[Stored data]
***

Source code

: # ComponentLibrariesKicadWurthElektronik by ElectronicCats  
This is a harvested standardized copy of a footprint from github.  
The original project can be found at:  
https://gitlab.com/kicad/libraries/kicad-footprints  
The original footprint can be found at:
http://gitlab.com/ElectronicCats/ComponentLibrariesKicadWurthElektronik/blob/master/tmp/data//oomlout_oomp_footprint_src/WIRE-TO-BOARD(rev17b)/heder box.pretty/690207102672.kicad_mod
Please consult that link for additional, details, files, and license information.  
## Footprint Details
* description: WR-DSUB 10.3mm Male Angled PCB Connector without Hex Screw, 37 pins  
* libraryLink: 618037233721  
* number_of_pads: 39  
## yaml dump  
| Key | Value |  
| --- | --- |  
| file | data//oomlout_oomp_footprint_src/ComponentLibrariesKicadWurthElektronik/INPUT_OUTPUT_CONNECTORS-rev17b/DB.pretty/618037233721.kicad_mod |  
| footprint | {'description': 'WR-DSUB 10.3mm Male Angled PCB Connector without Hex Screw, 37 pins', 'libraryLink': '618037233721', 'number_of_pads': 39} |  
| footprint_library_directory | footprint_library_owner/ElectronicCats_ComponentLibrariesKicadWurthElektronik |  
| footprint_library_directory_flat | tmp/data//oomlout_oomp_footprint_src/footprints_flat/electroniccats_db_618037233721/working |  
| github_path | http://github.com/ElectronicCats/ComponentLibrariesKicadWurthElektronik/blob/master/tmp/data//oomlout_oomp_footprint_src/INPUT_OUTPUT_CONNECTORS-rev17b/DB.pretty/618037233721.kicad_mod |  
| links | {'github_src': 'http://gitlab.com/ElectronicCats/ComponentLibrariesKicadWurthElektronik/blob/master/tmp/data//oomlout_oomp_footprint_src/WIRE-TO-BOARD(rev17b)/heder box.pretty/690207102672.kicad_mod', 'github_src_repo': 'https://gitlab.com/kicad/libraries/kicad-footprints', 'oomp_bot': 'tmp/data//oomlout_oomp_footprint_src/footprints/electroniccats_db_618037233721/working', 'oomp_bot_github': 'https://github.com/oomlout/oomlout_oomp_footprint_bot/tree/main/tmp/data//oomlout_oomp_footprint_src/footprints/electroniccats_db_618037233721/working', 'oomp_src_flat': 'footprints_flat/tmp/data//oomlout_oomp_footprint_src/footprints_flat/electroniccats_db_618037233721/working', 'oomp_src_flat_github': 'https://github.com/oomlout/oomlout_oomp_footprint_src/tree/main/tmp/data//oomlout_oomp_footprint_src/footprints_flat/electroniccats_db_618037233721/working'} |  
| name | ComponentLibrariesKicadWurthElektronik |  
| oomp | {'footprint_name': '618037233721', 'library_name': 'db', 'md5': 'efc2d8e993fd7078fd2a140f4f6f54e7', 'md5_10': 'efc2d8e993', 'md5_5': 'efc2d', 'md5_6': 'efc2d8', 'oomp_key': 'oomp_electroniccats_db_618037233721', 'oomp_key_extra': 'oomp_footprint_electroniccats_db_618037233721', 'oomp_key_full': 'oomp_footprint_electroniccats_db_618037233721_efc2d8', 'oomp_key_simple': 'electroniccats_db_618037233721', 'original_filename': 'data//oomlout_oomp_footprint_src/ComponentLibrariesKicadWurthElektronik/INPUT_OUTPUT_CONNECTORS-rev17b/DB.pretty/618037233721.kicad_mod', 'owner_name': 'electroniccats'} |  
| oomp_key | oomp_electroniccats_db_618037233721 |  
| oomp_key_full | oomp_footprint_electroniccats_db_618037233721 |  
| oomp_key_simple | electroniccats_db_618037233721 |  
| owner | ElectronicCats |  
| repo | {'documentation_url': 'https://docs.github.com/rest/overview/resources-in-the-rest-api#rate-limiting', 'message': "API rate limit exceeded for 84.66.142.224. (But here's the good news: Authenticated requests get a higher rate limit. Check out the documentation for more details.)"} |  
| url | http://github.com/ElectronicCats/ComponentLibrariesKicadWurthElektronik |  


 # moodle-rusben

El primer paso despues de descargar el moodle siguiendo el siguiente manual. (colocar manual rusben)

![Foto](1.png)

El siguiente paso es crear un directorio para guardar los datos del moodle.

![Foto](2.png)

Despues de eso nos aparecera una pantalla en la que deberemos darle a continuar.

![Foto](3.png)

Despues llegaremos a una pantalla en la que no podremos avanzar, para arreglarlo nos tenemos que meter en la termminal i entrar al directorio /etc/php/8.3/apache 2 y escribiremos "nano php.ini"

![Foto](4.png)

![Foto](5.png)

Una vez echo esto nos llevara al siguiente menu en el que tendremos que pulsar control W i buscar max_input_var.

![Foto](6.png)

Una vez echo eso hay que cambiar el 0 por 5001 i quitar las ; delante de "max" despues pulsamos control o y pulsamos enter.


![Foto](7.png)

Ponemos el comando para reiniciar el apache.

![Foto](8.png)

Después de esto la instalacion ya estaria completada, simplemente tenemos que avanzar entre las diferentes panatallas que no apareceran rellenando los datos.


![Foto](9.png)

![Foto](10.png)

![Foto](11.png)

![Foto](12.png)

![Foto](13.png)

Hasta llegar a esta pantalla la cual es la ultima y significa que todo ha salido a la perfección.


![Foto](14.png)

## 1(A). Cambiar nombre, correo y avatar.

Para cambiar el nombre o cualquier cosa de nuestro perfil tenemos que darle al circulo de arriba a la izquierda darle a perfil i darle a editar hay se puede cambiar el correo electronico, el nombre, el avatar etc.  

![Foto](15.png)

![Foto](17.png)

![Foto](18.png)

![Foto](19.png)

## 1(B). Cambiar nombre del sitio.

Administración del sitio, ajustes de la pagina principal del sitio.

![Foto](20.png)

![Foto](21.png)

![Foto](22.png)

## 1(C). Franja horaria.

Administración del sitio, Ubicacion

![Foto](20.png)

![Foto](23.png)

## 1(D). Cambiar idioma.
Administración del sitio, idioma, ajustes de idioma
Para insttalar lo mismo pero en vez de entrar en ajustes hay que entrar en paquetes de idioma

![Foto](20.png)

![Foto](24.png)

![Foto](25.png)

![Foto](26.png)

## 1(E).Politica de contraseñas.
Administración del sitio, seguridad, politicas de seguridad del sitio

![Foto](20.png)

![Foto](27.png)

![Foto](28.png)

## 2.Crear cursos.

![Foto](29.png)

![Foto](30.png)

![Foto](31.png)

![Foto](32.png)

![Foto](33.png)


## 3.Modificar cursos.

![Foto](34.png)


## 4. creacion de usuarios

***

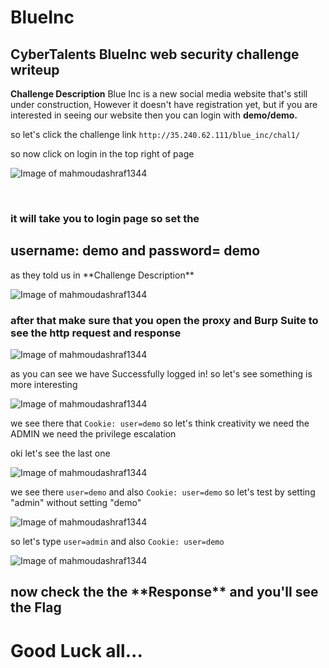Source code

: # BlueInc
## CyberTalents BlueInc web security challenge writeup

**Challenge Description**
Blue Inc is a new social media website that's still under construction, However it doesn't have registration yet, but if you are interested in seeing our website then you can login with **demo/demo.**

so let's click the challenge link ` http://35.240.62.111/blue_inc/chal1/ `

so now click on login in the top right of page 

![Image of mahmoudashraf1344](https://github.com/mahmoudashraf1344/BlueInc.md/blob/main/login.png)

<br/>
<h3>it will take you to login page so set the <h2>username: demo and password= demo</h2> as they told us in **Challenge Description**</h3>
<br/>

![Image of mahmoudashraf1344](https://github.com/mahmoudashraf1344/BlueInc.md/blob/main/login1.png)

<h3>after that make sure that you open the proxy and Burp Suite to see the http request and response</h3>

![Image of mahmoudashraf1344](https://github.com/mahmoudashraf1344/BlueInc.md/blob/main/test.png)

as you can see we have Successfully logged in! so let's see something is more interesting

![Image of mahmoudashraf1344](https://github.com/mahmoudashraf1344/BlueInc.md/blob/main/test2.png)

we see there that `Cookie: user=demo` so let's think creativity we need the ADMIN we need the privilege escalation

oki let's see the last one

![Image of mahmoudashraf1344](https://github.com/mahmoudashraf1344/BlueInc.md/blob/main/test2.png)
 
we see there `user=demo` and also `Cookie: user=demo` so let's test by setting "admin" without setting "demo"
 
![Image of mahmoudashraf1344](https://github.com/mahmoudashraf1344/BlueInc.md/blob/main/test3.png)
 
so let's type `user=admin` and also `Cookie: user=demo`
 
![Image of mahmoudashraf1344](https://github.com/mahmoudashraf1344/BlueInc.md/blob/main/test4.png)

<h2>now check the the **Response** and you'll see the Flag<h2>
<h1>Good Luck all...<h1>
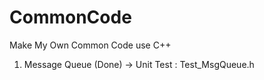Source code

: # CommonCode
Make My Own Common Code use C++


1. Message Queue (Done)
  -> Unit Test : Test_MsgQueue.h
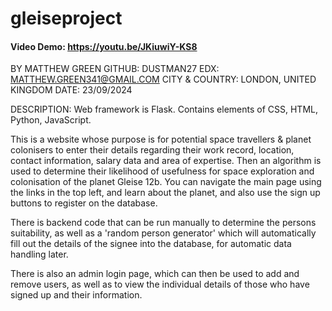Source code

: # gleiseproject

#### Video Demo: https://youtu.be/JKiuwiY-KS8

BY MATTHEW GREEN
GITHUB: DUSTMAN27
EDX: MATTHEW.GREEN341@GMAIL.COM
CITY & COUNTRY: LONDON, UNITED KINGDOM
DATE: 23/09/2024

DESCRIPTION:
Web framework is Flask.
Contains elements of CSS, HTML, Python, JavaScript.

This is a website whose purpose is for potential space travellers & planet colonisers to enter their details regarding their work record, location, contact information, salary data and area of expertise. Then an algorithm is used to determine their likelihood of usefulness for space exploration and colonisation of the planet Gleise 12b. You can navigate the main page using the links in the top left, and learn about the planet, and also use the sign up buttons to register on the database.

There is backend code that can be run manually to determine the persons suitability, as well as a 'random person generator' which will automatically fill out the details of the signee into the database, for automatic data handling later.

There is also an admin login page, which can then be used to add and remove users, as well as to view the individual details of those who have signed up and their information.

***

Go through the entries and copy each line holding the string "entrar".

Despues llegaremos a una pantalla en la que no podremos avanzar, para arreglarlo nos tenemos que meter en la termminal i entrar al directorio /etc/php/8.3/apache 2 y escribiremos "nano php.ini"
Para insttalar lo mismo pero en vez de entrar en ajustes hay que entrar en paquetes de idioma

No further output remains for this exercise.